*TASK ITEM*: Check every line of the data below for the word "немного", then give only the number of lines that have it.

******

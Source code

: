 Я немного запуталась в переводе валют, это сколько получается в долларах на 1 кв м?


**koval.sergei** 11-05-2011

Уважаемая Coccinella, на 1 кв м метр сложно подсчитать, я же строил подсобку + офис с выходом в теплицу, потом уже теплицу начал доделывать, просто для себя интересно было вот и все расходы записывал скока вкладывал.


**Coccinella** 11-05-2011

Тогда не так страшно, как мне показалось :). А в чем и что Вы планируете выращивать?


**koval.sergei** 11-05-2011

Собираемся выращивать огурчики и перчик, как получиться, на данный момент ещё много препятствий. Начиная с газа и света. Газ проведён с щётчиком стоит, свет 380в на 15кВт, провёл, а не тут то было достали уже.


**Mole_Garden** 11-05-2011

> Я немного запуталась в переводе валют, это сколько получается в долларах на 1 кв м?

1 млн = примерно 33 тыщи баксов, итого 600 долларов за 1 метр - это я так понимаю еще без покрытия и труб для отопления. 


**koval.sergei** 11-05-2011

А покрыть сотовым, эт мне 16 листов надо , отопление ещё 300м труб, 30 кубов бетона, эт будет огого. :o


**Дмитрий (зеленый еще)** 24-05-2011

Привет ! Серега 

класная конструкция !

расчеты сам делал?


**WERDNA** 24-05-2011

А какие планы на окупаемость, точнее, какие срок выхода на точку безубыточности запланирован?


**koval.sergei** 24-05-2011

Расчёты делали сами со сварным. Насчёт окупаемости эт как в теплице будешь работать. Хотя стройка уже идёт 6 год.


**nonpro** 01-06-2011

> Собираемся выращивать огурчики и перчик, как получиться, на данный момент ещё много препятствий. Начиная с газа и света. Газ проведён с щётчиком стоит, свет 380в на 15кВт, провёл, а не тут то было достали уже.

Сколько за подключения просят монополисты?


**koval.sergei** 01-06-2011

******

*SOLUTION TO THIS TASK*: 2